● **To do**
Where the line containing "## ExifGainControl enumeration" appears in the records below, begin there and output each line verbatim through the last line.

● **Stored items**
******
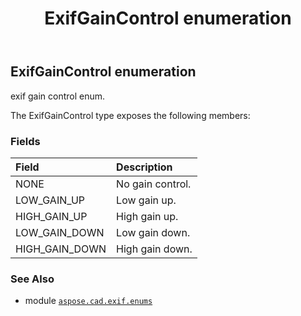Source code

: ﻿---
title: ExifGainControl enumeration
second_title: Aspose.CAD for Python via .NET API References
description: 
type: docs
weight: 90
url: /aspose.cad.exif.enums/exifgaincontrol/
is_root: false
---

## ExifGainControl enumeration

exif gain control enum.



The ExifGainControl type exposes the following members:

### Fields
| Field | Description |
| :- | :- |
| NONE | No gain control. |
| LOW_GAIN_UP | Low gain up. |
| HIGH_GAIN_UP | High gain up. |
| LOW_GAIN_DOWN | Low gain down. |
| HIGH_GAIN_DOWN | High gain down. |



### See Also
* module [`aspose.cad.exif.enums`](..)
******
● **Solved exercise**
## ExifGainControl enumeration

exif gain control enum.



The ExifGainControl type exposes the following members:

### Fields
| Field | Description |
| :- | :- |
| NONE | No gain control. |
| LOW_GAIN_UP | Low gain up. |
| HIGH_GAIN_UP | High gain up. |
| LOW_GAIN_DOWN | Low gain down. |
| HIGH_GAIN_DOWN | High gain down. |



### See Also
* module [`aspose.cad.exif.enums`](..)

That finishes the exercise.